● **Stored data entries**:

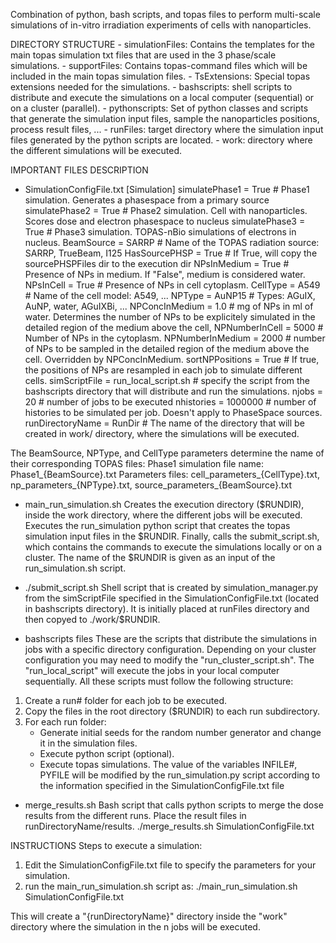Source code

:
Combination of python, bash scripts, and topas files to perform multi-scale simulations of in-vitro irradiation experiments of cells with nanoparticles.

DIRECTORY STRUCTURE
	- simulationFiles: Contains the templates for the main topas simulation txt files that are used in the 3 phase/scale simulations.
	- supportFiles: Contains topas-command files which will be included in the main topas simulation files.
	- TsExtensions: Special topas extensions needed for the simulations.
	- bashscripts: shell scripts to distribute and execute the simulations on a local computer (sequential) or on a cluster (parallel).
	- pythonscripts: Set of python classes and scripts that generate the simulation input files, sample the nanoparticles positions, process result files, ...
	- runFiles: target directory where the simulation input files generated by the python scripts are located.
	- work: directory where the different simulations will be executed. 


IMPORTANT FILES DESCRIPTION

- SimulationConfigFile.txt
[Simulation]
simulatePhase1 = True 							# Phase1 simulation. Generates a phasespace from a primary source
simulatePhase2 = True 							# Phase2 simulation. Cell with nanoparticles. Scores dose and electron phasespace to nucleus
simulatePhase3 = True 							# Phase3 simulation. TOPAS-nBio simulations of electrons in nucleus.
BeamSource = SARRP 								# Name of the TOPAS radiation source: SARRP, TrueBeam, I125
HasSourcePHSP = True                            # If True, will copy the sourcePHSPFiles dir to the execution dir
NPsInMedium = True 								# Presence of NPs in medium. If "False", medium is considered water.
NPsInCell = True  								# Presence of NPs in cell cytoplasm. 
CellType = A549 								# Name of the cell model: A549, ... 
NPType = AuNP15									# Types: AGuIX, AuNP, water, AGuIXBi, ...
NPConcInMedium = 1.0 							# mg of NPs in ml of water. Determines the number of NPs to be explicitely simulated in the detailed region of the medium above the cell,
NPNumberInCell = 5000 							# Number of NPs in the cytoplasm.
NPNumberInMedium = 2000 						# number of NPs to be sampled in the detailed region of the medium above the cell. Overridden by NPConcInMedium.
sortNPPositions = True 							# If true, the positions of NPs are resampled in each job to simulate different cells.
simScriptFile = run_local_script.sh 			# specify the script from the bashscripts directory that will distribute and run the simulations.
njobs = 20 					 					# number of jobs to be executed
nhistories = 1000000 							# number of histories to be simulated per job. Doesn't apply to PhaseSpace sources.
runDirectoryName = RunDir    			    # The name of the directory that will be created in work/ directory, where the simulations will be executed.


The BeamSource, NPType, and CellType parameters determine the name of their corresponding TOPAS files:
Phase1 simulation file name: Phase1_{BeamSource}.txt
Parameters files: cell_parameters_{CellType}.txt, np_parameters_{NPType}.txt, source_parameters_{BeamSource}.txt


- main_run_simulation.sh
Creates the execution directory ($RUNDIR), inside the work directory, where the different jobs will be executed.
Executes the run_simulation python script that creates the topas simulation input files in the $RUNDIR.
Finally, calls the submit_script.sh, which contains the commands to execute the simulations locally or on a cluster.
The name of the $RUNDIR is given as an input of the run_simulation.sh script.

- ./submit_script.sh
Shell script that is created by simulation_manager.py from the simScriptFile specified in the SimulationConfigFile.txt (located in bashscripts directory).
It is initially placed at runFiles directory and then copyed to ./work/$RUNDIR. 

- bashscripts files
These are the scripts that distribute the simulations in jobs with a specific directory configuration.
Depending on your cluster configuration you may need to modify the "run_cluster_script.sh".
The "run_local_script" will execute the jobs in your local computer sequentially.
All these scripts must follow the following structure:
1. Create a run# folder for each job to be executed.
2. Copy the files in the root directory ($RUNDIR) to each run subdirectory.
3. For each run folder:
	- Generate initial seeds for the random number generator and change it in the simulation files.
	- Execute python script (optional).
	- Execute topas simulations.
The value of the variables INFILE#, PYFILE will be modified by the run_simulation.py script according to the information specified in the SimulationConfigFile.txt file

- merge_results.sh
Bash script that calls python scripts to merge the dose results from the different runs. Place the result files in runDirectoryName/results.
		./merge_results.sh SimulationConfigFile.txt

INSTRUCTIONS
Steps to execute a simulation:

1. Edit the SimulationConfigFile.txt file to specify the parameters for your simulation.
2. run the main_run_simulation.sh script as:
         ./main_run_simulation.sh SimulationConfigFile.txt
		 
This will create a "{runDirectoryName}" directory inside the "work" directory where the simulation in the n jobs will be executed.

● **What is being asked**:
Would you return the data above exactly as written, minus the images?

● **Solution to this problem**:
Source code

:
Combination of python, bash scripts, and topas files to perform multi-scale simulations of in-vitro irradiation experiments of cells with nanoparticles.

DIRECTORY STRUCTURE
	- simulationFiles: Contains the templates for the main topas simulation txt files that are used in the 3 phase/scale simulations.
	- supportFiles: Contains topas-command files which will be included in the main topas simulation files.
	- TsExtensions: Special topas extensions needed for the simulations.
	- bashscripts: shell scripts to distribute and execute the simulations on a local computer (sequential) or on a cluster (parallel).
	- pythonscripts: Set of python classes and scripts that generate the simulation input files, sample the nanoparticles positions, process result files, ...
	- runFiles: target directory where the simulation input files generated by the python scripts are located.
	- work: directory where the different simulations will be executed. 


IMPORTANT FILES DESCRIPTION

- SimulationConfigFile.txt
[Simulation]
simulatePhase1 = True 							# Phase1 simulation. Generates a phasespace from a primary source
simulatePhase2 = True 							# Phase2 simulation. Cell with nanoparticles. Scores dose and electron phasespace to nucleus
simulatePhase3 = True 							# Phase3 simulation. TOPAS-nBio simulations of electrons in nucleus.
BeamSource = SARRP 								# Name of the TOPAS radiation source: SARRP, TrueBeam, I125
HasSourcePHSP = True                            # If True, will copy the sourcePHSPFiles dir to the execution dir
NPsInMedium = True 								# Presence of NPs in medium. If "False", medium is considered water.
NPsInCell = True  								# Presence of NPs in cell cytoplasm. 
CellType = A549 								# Name of the cell model: A549, ... 
NPType = AuNP15									# Types: AGuIX, AuNP, water, AGuIXBi, ...
NPConcInMedium = 1.0 							# mg of NPs in ml of water. Determines the number of NPs to be explicitely simulated in the detailed region of the medium above the cell,
NPNumberInCell = 5000 							# Number of NPs in the cytoplasm.
NPNumberInMedium = 2000 						# number of NPs to be sampled in the detailed region of the medium above the cell. Overridden by NPConcInMedium.
sortNPPositions = True 							# If true, the positions of NPs are resampled in each job to simulate different cells.
simScriptFile = run_local_script.sh 			# specify the script from the bashscripts directory that will distribute and run the simulations.
njobs = 20 					 					# number of jobs to be executed
nhistories = 1000000 							# number of histories to be simulated per job. Doesn't apply to PhaseSpace sources.
runDirectoryName = RunDir    			    # The name of the directory that will be created in work/ directory, where the simulations will be executed.


The BeamSource, NPType, and CellType parameters determine the name of their corresponding TOPAS files:
Phase1 simulation file name: Phase1_{BeamSource}.txt
Parameters files: cell_parameters_{CellType}.txt, np_parameters_{NPType}.txt, source_parameters_{BeamSource}.txt


- main_run_simulation.sh
Creates the execution directory ($RUNDIR), inside the work directory, where the different jobs will be executed.
Executes the run_simulation python script that creates the topas simulation input files in the $RUNDIR.
Finally, calls the submit_script.sh, which contains the commands to execute the simulations locally or on a cluster.
The name of the $RUNDIR is given as an input of the run_simulation.sh script.

- ./submit_script.sh
Shell script that is created by simulation_manager.py from the simScriptFile specified in the SimulationConfigFile.txt (located in bashscripts directory).
It is initially placed at runFiles directory and then copyed to ./work/$RUNDIR. 

- bashscripts files
These are the scripts that distribute the simulations in jobs with a specific directory configuration.
Depending on your cluster configuration you may need to modify the "run_cluster_script.sh".
The "run_local_script" will execute the jobs in your local computer sequentially.
All these scripts must follow the following structure:
1. Create a run# folder for each job to be executed.
2. Copy the files in the root directory ($RUNDIR) to each run subdirectory.
3. For each run folder:
	- Generate initial seeds for the random number generator and change it in the simulation files.
	- Execute python script (optional).
	- Execute topas simulations.
The value of the variables INFILE#, PYFILE will be modified by the run_simulation.py script according to the information specified in the SimulationConfigFile.txt file

- merge_results.sh
Bash script that calls python scripts to merge the dose results from the different runs. Place the result files in runDirectoryName/results.
		./merge_results.sh SimulationConfigFile.txt

INSTRUCTIONS
Steps to execute a simulation:

1. Edit the SimulationConfigFile.txt file to specify the parameters for your simulation.
2. run the main_run_simulation.sh script as:
         ./main_run_simulation.sh SimulationConfigFile.txt
		 
This will create a "{runDirectoryName}" directory inside the "work" directory where the simulation in the n jobs will be executed.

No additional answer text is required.